Tres dinámicas estructurales que el mercado aún no ha internalizado
La primera dinámica es el posible cobro de una tarifa iraní por el paso seguro de buques a través del estrecho. Aunque Washington rechaza esta idea, Teherán la plantea como mecanismo de financiamiento durante la transición hacia un acuerdo más amplio. Si se materializa, generaría un ingreso adicional para Irán sin necesidad de elevar la producción, alterando los cálculos de oferta y demanda que hoy dominan los modelos de los analistas.
La segunda dinámica radica en la capacidad de los países árabes del Golfo para aumentar rápidamente su producción una vez que desaparezca la amenaza de cierre del estrecho. Arabia Saudita y Emiratos Árabes Unidos cuentan con capacidad ociosa estimada en 2,5 millones de barriles diarios. Un incremento coordinado de oferta, sumado a la recuperación iraní, podría empujar los precios hacia la franja de 60-65 dólares durante el primer trimestre de 2027, nivel que obligaría a revisar los presupuestos fiscales de varios productores.
La tercera dinámica se refiere al impacto sobre las inversiones en energías de menor carbono. Precios del petróleo estructuralmente más bajos reducen el incentivo económico para acelerar la transición energética en Europa y Asia. Algunas compañías eléctricas ya evalúan postergar proyectos de hidrógeno verde que dependían de un diferencial de precio favorable respecto al gas natural licuado.
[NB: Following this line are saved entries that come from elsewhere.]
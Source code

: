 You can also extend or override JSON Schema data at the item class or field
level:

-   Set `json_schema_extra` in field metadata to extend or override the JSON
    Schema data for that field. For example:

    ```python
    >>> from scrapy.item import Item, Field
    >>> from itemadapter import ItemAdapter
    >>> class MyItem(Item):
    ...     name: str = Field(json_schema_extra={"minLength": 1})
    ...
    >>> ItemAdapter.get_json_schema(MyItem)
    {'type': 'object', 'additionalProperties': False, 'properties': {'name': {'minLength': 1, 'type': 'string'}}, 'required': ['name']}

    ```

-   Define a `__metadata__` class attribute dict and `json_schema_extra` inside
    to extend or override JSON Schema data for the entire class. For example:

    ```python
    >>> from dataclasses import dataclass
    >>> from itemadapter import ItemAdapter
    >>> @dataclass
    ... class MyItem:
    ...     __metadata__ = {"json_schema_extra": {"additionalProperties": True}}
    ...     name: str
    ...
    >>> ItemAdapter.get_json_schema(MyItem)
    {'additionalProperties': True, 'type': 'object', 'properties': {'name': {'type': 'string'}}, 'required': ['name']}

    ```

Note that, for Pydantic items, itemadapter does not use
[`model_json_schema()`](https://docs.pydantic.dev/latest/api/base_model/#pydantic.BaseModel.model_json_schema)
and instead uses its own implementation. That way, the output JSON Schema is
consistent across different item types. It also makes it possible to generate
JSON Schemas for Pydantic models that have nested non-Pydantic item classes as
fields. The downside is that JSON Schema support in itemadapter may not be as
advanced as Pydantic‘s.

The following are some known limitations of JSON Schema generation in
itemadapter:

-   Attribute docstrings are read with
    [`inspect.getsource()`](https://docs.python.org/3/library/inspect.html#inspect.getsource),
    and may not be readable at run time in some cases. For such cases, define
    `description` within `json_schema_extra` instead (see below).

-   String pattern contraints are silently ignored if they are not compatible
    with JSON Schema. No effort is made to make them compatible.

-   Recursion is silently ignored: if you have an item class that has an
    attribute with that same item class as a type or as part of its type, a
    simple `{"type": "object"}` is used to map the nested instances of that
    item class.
Perspectivas contrapuestas entre Washington, Teherán y los actores marítimos
Desde la Casa Blanca se enfatiza la necesidad de consolidar el alto el fuego y avanzar en la verificación de instalaciones nucleares. El vicepresidente JD Vance destacó el regreso de los flujos de petróleo a niveles previos a la guerra, aunque sin ofrecer cifras detalladas. Para la administración Trump, un acuerdo que limite el enriquecimiento de uranio a cambio de un alivio gradual de sanciones representa un resultado políticamente viable antes de las elecciones de mitad de período.
En Teherán, el énfasis está puesto en la creación de un canal de comunicación para atender violaciones del memorando y en la preservación de la capacidad de respuesta militar. Las autoridades iraníes no han renunciado a la idea de percibir una compensación por la seguridad del tráfico marítimo, lo que introduce un punto de fricción que podría complicar las negociaciones técnicas programadas para las próximas semanas.
Los armadores y sindicatos marítimos, por su parte, mantienen una postura más cautelosa. Aunque reconocen la mejora en las condiciones de navegación, advierten que cualquier incidente aislado podría revertir rápidamente la percepción de seguridad y disparar de nuevo las primas de seguro.
Escenarios de precio y riesgos de reversión
Si las conversaciones avanzan sin contratiempos durante los próximos 60 días, el Brent podría estabilizarse entre 68 y 72 dólares, rango que reflejaría tanto el incremento de oferta como la persistencia de una prima geopolítica residual. Un colapso de las negociaciones, sin embargo, devolvería rápidamente los precios por encima de 80 dólares, especialmente si Irán reactiva restricciones al tránsito por Ormuz.
Otro riesgo relevante es la reacción de los productores de la OPEP+ que aún mantienen recortes voluntarios. Si perciben que Irán recupera cuota de mercado sin restricciones, podrían acelerar el retorno de barriles al mercado, amplificando la presión bajista. Por el contrario, una coordinación tácita para sostener precios en torno a 70 dólares podría limitar la caída y estabilizar el mercado en un nuevo equilibrio de menor volatilidad.
El desenlace de estas negociaciones definirá no solo el nivel de precios del crudo durante los próximos dos años, sino también la trayectoria de inversiones en exploración, el ritmo de la transición energética y la estabilidad de las rutas marítimas que transportan cerca del 20 % del petróleo que se consume diariamente en el mundo.